* [Data records]
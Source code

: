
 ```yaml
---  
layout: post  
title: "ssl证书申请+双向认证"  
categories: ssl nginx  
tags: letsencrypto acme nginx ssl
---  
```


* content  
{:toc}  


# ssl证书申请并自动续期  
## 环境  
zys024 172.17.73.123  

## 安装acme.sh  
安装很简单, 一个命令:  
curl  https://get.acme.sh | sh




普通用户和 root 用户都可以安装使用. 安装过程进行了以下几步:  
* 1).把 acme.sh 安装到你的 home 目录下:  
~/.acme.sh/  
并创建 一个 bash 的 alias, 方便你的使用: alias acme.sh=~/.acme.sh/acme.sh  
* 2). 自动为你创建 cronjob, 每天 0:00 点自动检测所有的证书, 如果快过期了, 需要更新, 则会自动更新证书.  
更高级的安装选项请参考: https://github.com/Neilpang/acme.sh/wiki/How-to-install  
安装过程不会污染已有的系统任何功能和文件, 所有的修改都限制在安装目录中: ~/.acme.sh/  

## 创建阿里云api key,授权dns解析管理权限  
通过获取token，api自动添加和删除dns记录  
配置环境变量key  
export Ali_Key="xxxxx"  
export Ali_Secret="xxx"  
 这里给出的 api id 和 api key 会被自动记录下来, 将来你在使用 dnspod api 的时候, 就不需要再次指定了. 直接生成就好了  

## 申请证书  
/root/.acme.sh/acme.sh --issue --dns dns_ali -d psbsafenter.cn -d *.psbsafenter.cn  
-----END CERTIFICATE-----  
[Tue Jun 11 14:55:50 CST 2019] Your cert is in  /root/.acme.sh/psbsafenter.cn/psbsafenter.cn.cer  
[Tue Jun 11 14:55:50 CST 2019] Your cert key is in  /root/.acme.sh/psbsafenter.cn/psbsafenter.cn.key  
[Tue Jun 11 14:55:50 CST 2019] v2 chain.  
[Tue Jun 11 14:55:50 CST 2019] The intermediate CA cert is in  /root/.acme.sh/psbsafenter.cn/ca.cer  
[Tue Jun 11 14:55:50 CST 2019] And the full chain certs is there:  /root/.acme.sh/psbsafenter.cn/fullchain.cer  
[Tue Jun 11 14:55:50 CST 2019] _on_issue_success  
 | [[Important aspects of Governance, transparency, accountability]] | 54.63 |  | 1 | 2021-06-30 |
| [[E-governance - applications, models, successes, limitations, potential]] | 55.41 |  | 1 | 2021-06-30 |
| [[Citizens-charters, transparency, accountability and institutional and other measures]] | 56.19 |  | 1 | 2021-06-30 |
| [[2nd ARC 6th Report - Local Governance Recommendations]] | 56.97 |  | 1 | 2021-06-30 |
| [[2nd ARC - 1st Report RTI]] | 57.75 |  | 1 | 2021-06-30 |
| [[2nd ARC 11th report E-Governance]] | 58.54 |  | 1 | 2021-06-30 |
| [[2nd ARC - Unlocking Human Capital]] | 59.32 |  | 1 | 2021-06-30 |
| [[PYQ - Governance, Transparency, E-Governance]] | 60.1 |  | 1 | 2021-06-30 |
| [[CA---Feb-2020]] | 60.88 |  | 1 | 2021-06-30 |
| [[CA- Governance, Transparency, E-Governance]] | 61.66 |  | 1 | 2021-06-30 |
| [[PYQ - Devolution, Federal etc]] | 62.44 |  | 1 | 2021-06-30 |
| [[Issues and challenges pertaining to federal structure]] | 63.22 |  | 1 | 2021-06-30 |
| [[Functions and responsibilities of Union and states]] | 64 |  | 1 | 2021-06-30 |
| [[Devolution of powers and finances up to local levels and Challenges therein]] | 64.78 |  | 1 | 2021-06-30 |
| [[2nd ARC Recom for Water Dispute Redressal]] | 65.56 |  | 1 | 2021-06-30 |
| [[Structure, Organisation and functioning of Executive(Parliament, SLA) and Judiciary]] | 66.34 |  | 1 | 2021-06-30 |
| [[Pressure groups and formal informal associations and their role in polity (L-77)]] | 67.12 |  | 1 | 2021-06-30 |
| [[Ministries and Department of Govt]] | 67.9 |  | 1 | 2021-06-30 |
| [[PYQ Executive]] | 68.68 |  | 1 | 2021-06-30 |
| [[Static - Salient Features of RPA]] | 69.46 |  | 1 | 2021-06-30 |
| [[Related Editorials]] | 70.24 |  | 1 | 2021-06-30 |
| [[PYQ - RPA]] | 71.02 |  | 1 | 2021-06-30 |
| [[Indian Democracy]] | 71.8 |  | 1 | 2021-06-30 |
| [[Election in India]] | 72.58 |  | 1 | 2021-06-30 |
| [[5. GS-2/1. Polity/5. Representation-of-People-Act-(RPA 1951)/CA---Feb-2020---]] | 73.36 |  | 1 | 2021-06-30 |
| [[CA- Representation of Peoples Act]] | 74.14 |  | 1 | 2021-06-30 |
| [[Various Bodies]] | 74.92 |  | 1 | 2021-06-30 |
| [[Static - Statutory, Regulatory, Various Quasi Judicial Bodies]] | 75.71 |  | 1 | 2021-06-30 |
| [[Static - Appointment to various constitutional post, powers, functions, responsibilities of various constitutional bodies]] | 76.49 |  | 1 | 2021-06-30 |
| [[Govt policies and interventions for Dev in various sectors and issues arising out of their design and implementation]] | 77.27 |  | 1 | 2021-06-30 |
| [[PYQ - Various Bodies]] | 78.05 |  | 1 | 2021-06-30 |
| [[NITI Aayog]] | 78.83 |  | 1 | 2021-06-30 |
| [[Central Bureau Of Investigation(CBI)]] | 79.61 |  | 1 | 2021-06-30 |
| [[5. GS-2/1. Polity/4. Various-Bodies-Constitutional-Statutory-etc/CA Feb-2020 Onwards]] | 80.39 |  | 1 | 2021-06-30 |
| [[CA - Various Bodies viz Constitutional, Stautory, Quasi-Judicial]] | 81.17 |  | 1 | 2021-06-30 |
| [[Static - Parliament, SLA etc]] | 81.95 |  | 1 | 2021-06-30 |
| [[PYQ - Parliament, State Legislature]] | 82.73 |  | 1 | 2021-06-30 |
...
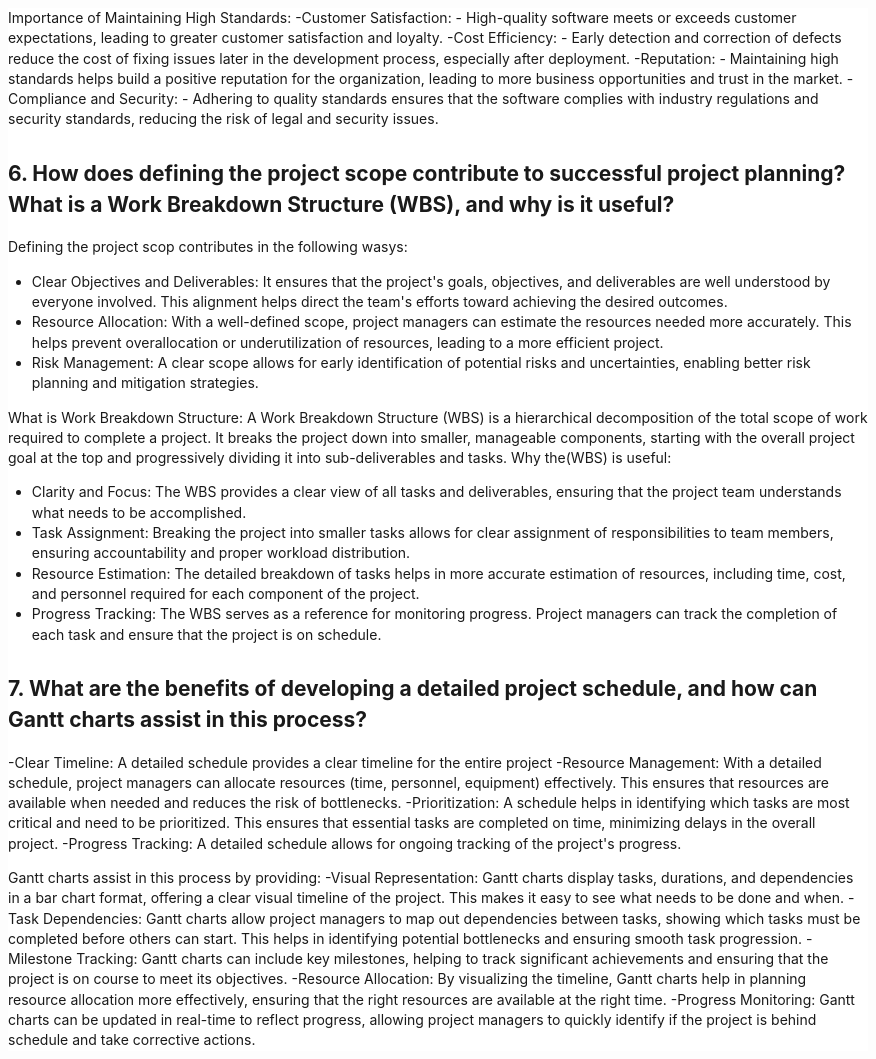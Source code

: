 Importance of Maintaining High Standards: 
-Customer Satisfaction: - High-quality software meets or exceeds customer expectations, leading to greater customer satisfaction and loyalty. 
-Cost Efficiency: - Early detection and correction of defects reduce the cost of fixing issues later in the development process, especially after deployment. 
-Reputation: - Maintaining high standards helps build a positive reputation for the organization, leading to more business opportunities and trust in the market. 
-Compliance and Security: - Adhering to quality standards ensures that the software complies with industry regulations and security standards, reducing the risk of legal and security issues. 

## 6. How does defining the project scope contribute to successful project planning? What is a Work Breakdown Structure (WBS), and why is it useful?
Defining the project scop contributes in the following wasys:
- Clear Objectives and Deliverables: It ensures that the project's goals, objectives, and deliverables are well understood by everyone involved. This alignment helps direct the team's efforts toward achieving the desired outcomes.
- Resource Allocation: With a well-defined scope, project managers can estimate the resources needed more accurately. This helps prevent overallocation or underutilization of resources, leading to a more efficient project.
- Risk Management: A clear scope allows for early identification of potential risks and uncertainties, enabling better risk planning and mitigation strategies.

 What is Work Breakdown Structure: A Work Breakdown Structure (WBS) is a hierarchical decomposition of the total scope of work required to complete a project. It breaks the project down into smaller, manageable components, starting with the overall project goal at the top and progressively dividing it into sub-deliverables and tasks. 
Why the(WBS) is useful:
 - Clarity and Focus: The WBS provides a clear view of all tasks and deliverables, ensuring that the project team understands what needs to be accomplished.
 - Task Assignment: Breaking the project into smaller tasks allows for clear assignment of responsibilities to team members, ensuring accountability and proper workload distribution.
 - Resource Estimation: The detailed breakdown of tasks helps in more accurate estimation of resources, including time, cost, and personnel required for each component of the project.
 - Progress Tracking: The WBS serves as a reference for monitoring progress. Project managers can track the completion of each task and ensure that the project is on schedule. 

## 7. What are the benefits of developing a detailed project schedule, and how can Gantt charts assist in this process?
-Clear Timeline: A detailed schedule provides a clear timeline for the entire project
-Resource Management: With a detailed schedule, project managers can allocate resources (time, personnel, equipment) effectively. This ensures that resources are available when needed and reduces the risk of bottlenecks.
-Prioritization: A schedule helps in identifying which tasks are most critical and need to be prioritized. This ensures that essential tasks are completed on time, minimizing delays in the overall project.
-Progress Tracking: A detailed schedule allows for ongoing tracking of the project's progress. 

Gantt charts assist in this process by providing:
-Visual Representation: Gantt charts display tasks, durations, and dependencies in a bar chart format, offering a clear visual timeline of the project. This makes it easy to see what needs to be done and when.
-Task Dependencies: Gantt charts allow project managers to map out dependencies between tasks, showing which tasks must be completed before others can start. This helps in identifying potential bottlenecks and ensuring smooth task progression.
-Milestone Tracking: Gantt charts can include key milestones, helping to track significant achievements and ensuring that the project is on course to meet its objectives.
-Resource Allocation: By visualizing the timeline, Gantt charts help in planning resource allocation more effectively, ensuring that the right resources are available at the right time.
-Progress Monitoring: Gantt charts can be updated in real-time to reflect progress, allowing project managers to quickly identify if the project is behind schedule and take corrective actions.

* [Task requirements] Above are some records; copy exactly the lines from the one with "[[NITI Aayog]] |" through the one with "- Parliament, State", both included, and no others.

* [Answer to the problem]
| [[NITI Aayog]] | 78.83 |  | 1 | 2021-06-30 |
| [[Central Bureau Of Investigation(CBI)]] | 79.61 |  | 1 | 2021-06-30 |
| [[5. GS-2/1. Polity/4. Various-Bodies-Constitutional-Statutory-etc/CA Feb-2020 Onwards]] | 80.39 |  | 1 | 2021-06-30 |
| [[CA - Various Bodies viz Constitutional, Stautory, Quasi-Judicial]] | 81.17 |  | 1 | 2021-06-30 |
| [[Static - Parliament, SLA etc]] | 81.95 |  | 1 | 2021-06-30 |
| [[PYQ - Parliament, State Legislature]] | 82.73 |  | 1 | 2021-06-30 |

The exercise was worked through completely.